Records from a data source
_ _ _ _ _
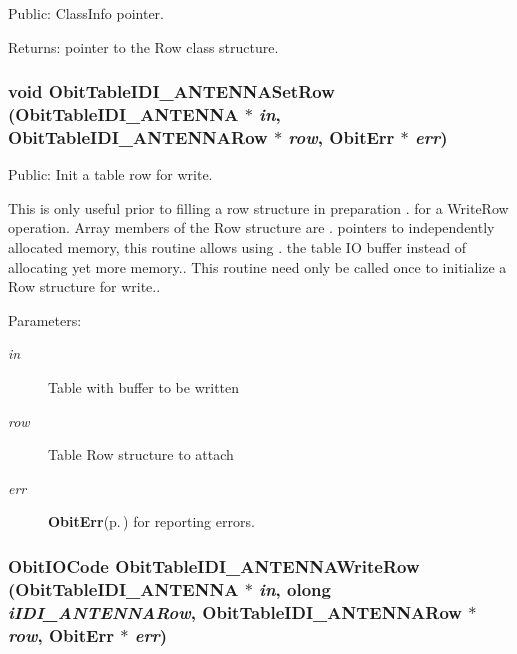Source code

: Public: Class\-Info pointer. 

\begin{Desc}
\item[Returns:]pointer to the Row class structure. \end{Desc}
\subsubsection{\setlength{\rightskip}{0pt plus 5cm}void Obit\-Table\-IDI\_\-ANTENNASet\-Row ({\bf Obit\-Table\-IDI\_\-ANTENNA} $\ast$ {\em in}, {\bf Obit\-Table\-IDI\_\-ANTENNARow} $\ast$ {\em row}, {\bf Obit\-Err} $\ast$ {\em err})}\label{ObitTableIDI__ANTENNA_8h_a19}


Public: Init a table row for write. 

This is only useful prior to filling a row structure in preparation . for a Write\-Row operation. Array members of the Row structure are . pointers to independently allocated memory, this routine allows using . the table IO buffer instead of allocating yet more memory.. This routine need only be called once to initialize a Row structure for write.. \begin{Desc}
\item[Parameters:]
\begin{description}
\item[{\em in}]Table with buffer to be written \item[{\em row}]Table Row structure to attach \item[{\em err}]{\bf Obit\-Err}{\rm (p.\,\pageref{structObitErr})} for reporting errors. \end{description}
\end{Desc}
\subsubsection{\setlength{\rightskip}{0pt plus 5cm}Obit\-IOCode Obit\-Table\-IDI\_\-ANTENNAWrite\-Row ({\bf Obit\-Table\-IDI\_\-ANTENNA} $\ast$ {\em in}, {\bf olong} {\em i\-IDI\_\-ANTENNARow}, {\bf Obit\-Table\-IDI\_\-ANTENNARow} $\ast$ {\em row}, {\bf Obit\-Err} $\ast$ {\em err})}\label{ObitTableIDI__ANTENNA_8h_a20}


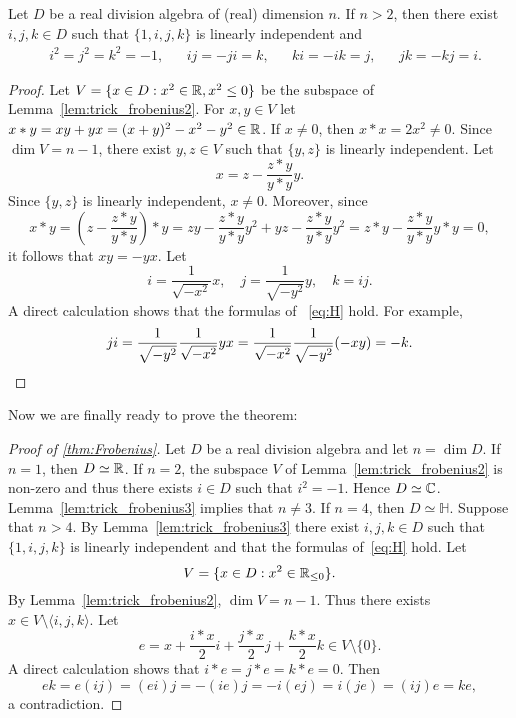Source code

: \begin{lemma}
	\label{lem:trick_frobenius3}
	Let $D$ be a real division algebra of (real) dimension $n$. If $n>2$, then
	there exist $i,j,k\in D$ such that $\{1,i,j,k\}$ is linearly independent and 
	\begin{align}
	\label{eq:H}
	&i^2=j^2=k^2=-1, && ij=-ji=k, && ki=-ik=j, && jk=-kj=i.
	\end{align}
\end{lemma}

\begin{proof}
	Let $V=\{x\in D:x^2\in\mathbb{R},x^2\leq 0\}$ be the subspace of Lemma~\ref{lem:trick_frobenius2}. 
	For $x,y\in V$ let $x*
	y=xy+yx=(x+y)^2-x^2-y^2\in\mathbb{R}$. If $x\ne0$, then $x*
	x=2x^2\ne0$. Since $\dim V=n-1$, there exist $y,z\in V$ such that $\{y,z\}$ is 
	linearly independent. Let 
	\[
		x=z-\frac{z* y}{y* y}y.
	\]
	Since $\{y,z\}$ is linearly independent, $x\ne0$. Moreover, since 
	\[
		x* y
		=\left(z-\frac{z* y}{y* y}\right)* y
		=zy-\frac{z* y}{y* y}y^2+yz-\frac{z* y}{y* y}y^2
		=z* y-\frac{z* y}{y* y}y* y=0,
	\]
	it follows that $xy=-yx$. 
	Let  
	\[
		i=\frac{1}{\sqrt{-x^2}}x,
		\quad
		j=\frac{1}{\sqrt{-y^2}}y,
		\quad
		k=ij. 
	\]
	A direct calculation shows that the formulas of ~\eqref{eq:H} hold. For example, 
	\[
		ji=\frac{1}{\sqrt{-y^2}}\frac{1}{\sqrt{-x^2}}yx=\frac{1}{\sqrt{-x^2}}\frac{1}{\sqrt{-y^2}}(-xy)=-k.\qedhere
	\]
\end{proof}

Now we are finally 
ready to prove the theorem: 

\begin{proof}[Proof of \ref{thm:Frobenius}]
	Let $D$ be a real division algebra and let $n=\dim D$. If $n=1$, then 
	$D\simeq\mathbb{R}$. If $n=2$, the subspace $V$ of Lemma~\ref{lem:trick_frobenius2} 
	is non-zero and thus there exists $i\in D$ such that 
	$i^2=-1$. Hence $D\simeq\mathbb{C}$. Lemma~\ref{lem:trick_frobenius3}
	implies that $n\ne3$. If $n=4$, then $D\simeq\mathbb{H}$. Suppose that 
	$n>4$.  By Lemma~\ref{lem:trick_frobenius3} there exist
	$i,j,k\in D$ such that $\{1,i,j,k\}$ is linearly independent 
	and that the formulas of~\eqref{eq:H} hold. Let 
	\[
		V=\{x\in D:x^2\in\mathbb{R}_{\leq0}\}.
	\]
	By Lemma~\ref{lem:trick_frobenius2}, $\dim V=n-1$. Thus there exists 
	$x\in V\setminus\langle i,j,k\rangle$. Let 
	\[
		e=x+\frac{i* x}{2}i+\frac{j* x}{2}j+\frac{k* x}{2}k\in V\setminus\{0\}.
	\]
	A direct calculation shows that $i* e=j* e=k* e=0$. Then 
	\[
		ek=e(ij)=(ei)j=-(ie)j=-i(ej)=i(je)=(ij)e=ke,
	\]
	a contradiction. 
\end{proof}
_ _ _ _ _
▸ Goal of the exercise
Can you repeat every record above exactly, apart from the pictures?

▸ Task answer
Source code

: Public: Class\-Info pointer. 

\begin{Desc}
\item[Returns:]pointer to the Row class structure. \end{Desc}
\subsubsection{\setlength{\rightskip}{0pt plus 5cm}void Obit\-Table\-IDI\_\-ANTENNASet\-Row ({\bf Obit\-Table\-IDI\_\-ANTENNA} $\ast$ {\em in}, {\bf Obit\-Table\-IDI\_\-ANTENNARow} $\ast$ {\em row}, {\bf Obit\-Err} $\ast$ {\em err})}\label{ObitTableIDI__ANTENNA_8h_a19}


Public: Init a table row for write. 

This is only useful prior to filling a row structure in preparation . for a Write\-Row operation. Array members of the Row structure are . pointers to independently allocated memory, this routine allows using . the table IO buffer instead of allocating yet more memory.. This routine need only be called once to initialize a Row structure for write.. \begin{Desc}
\item[Parameters:]
\begin{description}
\item[{\em in}]Table with buffer to be written \item[{\em row}]Table Row structure to attach \item[{\em err}]{\bf Obit\-Err}{\rm (p.\,\pageref{structObitErr})} for reporting errors. \end{description}
\end{Desc}
\subsubsection{\setlength{\rightskip}{0pt plus 5cm}Obit\-IOCode Obit\-Table\-IDI\_\-ANTENNAWrite\-Row ({\bf Obit\-Table\-IDI\_\-ANTENNA} $\ast$ {\em in}, {\bf olong} {\em i\-IDI\_\-ANTENNARow}, {\bf Obit\-Table\-IDI\_\-ANTENNARow} $\ast$ {\em row}, {\bf Obit\-Err} $\ast$ {\em err})}\label{ObitTableIDI__ANTENNA_8h_a20}


Source code

: \begin{lemma}
	\label{lem:trick_frobenius3}
	Let $D$ be a real division algebra of (real) dimension $n$. If $n>2$, then
	there exist $i,j,k\in D$ such that $\{1,i,j,k\}$ is linearly independent and 
	\begin{align}
	\label{eq:H}
	&i^2=j^2=k^2=-1, && ij=-ji=k, && ki=-ik=j, && jk=-kj=i.
	\end{align}
\end{lemma}

\begin{proof}
	Let $V=\{x\in D:x^2\in\mathbb{R},x^2\leq 0\}$ be the subspace of Lemma~\ref{lem:trick_frobenius2}. 
	For $x,y\in V$ let $x*
	y=xy+yx=(x+y)^2-x^2-y^2\in\mathbb{R}$. If $x\ne0$, then $x*
	x=2x^2\ne0$. Since $\dim V=n-1$, there exist $y,z\in V$ such that $\{y,z\}$ is 
	linearly independent. Let 
	\[
		x=z-\frac{z* y}{y* y}y.
	\]
	Since $\{y,z\}$ is linearly independent, $x\ne0$. Moreover, since 
	\[
		x* y
		=\left(z-\frac{z* y}{y* y}\right)* y
		=zy-\frac{z* y}{y* y}y^2+yz-\frac{z* y}{y* y}y^2
		=z* y-\frac{z* y}{y* y}y* y=0,
	\]
	it follows that $xy=-yx$. 
	Let  
	\[
		i=\frac{1}{\sqrt{-x^2}}x,
		\quad
		j=\frac{1}{\sqrt{-y^2}}y,
		\quad
		k=ij. 
	\]
	A direct calculation shows that the formulas of ~\eqref{eq:H} hold. For example, 
	\[
		ji=\frac{1}{\sqrt{-y^2}}\frac{1}{\sqrt{-x^2}}yx=\frac{1}{\sqrt{-x^2}}\frac{1}{\sqrt{-y^2}}(-xy)=-k.\qedhere
	\]
\end{proof}

Now we are finally 
ready to prove the theorem: 

\begin{proof}[Proof of \ref{thm:Frobenius}]
	Let $D$ be a real division algebra and let $n=\dim D$. If $n=1$, then 
	$D\simeq\mathbb{R}$. If $n=2$, the subspace $V$ of Lemma~\ref{lem:trick_frobenius2} 
	is non-zero and thus there exists $i\in D$ such that 
	$i^2=-1$. Hence $D\simeq\mathbb{C}$. Lemma~\ref{lem:trick_frobenius3}
	implies that $n\ne3$. If $n=4$, then $D\simeq\mathbb{H}$. Suppose that 
	$n>4$.  By Lemma~\ref{lem:trick_frobenius3} there exist
	$i,j,k\in D$ such that $\{1,i,j,k\}$ is linearly independent 
	and that the formulas of~\eqref{eq:H} hold. Let 
	\[
		V=\{x\in D:x^2\in\mathbb{R}_{\leq0}\}.
	\]
	By Lemma~\ref{lem:trick_frobenius2}, $\dim V=n-1$. Thus there exists 
	$x\in V\setminus\langle i,j,k\rangle$. Let 
	\[
		e=x+\frac{i* x}{2}i+\frac{j* x}{2}j+\frac{k* x}{2}k\in V\setminus\{0\}.
	\]
	A direct calculation shows that $i* e=j* e=k* e=0$. Then 
	\[
		ek=e(ij)=(ei)j=-(ie)j=-i(ej)=i(je)=(ij)e=ke,
	\]
	a contradiction. 
\end{proof}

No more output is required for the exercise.